GoDaddy, a web host I use for several sites, won’t let existing IIS6 accounts be upgraded to IIS7 without having to cancel your hosting account and recreating it. I emailed them about the problem, and their response was that this is a setting that needs to be set at account setup. Unfortunately, I setup my account quite a while ago, before IIS7 was around. They don’t have a clear upgrade path for their existing customers, which is quite baffling to me. It seems like they are providing incentive for their oldest customer base to leave towards more technically oriented hosting providers. I just wrote an ASP.NET MVC app, which pretty much requires IIS7 in a medium trust environment. Little did I know until it’s too late, that I can’t deploy it and have the url routing work on my hosting account.

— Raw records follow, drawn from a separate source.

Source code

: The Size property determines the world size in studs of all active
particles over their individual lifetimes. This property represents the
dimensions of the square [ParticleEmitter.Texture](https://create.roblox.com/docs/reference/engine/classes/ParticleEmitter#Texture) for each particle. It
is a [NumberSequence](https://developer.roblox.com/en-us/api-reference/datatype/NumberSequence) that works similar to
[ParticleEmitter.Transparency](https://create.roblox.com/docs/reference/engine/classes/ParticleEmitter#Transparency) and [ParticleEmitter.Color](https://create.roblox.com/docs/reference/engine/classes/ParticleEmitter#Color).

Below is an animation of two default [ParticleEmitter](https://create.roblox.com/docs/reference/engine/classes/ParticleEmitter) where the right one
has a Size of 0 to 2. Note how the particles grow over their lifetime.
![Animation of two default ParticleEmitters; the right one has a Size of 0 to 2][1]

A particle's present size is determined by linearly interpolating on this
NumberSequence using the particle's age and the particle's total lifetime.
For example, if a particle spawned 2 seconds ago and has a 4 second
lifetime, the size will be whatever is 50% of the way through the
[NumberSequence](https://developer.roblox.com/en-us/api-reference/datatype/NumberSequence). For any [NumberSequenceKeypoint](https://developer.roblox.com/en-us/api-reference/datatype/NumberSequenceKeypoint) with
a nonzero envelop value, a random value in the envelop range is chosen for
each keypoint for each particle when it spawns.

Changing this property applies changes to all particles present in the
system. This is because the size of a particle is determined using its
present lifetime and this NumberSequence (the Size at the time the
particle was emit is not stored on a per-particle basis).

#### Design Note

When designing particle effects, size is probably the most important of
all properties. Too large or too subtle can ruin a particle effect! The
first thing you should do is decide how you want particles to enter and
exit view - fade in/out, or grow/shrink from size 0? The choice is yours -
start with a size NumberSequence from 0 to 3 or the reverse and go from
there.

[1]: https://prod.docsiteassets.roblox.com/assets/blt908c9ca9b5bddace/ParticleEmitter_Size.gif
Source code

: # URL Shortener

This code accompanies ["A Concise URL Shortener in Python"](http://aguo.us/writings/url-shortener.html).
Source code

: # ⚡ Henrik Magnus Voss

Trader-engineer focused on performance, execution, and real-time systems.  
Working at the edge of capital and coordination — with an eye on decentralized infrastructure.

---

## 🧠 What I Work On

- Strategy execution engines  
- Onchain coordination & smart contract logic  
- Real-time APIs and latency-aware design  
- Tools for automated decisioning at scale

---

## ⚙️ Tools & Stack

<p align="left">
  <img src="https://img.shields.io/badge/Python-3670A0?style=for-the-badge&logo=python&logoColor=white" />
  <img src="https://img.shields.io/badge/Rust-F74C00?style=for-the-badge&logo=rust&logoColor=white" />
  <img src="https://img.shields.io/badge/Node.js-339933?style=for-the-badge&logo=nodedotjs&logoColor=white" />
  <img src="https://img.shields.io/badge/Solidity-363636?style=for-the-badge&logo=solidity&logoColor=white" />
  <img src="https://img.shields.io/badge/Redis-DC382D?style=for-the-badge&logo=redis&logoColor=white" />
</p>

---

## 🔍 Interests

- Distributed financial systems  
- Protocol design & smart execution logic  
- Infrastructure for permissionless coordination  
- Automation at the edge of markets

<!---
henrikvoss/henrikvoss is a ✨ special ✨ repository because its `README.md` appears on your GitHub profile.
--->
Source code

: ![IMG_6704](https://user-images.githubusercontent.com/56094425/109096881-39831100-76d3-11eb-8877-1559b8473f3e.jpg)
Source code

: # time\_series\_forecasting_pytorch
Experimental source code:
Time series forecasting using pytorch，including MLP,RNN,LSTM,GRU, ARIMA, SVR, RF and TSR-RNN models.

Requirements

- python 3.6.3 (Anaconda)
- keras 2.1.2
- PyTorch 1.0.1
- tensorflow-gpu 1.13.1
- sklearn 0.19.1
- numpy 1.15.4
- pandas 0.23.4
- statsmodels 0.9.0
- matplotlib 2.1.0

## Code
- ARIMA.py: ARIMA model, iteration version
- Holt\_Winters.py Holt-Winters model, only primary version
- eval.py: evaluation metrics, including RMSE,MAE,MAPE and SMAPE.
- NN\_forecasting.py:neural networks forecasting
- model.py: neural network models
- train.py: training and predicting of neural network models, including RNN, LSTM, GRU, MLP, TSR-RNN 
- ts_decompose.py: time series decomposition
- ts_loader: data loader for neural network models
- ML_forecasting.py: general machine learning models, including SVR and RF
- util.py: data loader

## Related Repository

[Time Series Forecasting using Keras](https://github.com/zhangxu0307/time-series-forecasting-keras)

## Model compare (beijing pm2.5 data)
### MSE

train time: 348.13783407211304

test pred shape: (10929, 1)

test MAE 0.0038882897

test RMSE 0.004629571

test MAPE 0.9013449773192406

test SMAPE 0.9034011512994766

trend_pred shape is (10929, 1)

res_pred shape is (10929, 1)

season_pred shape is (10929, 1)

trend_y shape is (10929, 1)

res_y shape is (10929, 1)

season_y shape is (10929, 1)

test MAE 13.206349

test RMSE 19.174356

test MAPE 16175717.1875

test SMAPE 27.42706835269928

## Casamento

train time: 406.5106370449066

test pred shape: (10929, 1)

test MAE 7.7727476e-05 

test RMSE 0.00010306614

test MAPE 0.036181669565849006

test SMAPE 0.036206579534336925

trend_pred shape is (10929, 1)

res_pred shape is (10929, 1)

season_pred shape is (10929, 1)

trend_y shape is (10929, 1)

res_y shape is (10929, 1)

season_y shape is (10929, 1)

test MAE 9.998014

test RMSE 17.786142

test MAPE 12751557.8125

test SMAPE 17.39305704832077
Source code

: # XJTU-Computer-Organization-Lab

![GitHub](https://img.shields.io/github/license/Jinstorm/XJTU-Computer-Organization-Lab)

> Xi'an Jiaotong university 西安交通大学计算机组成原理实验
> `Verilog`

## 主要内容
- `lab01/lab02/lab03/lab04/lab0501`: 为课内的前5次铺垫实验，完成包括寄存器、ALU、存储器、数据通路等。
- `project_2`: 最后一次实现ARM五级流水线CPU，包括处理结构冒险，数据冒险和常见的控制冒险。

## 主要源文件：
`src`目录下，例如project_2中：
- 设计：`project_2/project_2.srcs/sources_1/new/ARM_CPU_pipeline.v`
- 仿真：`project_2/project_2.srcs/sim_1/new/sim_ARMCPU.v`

Cancelling a hosting account and recreating it is a big deal. To start with, I just moved an existing domain to this particular hosting account, and ICANN won’t let you move it again for two months. Then, there’s having to back up all your files, all your data, all your stored procedures and everything else. Upgrading my web.config is going to be pain enough without all this other hassle to deal with. Seriously, if they don’t fix this, when I cancel my account, I won’t be opening a new one up. That’s far too heavy a price to pay over and over again as they keep screwing their existing customers like this.

On top of all this, GoDaddy is a middle-of-the-road hosting provider. Their hosting and domain management tools are slow and lack a cohesive nature – each toolset is essentially it’s own isolated app that doesn’t share logged in sessions, so you have to re-login all the time. They’ve got tools strewn all over the place and their website is way too busy. To top it all off, their documentation is mostly nonexistant.

The only really nice things that GoDaddy has going for it are their hosted app setup (they can manage a WordPress install, for example), and they have low rates. Either way, definitely something to think about. It’s pretty funny, too, that I’m using GoDaddy hosting to complain about GoDaddy hosting, yay!